## Work order
Quote every line of the data below as it stands, omitting pictures.

## Extracted data
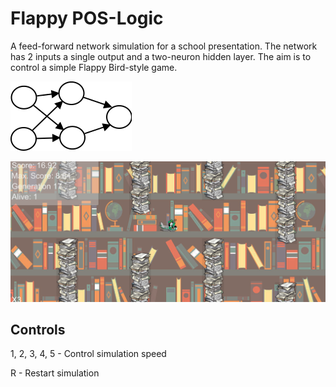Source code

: # Flappy POS-Logic

A feed-forward network simulation for a school presentation. The network has 2 inputs a single output and a two-neuron hidden layer. The aim is to control a simple Flappy Bird-style game.

![Network](network.png)

![Screenshot](screenshot.png)

## Controls

1, 2, 3, 4, 5 - Control simulation speed

R - Restart simulation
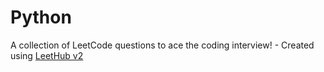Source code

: # Python
A collection of LeetCode questions to ace the coding interview! - Created using [LeetHub v2](https://github.com/arunbhardwaj/LeetHub-2.0)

## Solution for this task
Source code

: # Flappy POS-Logic

A feed-forward network simulation for a school presentation. The network has 2 inputs a single output and a two-neuron hidden layer. The aim is to control a simple Flappy Bird-style game.

![Network](network.png)

![Screenshot](screenshot.png)

## Controls

1, 2, 3, 4, 5 - Control simulation speed

R - Restart simulation
Source code

: # Python
A collection of LeetCode questions to ace the coding interview! - Created using [LeetHub v2](https://github.com/arunbhardwaj/LeetHub-2.0)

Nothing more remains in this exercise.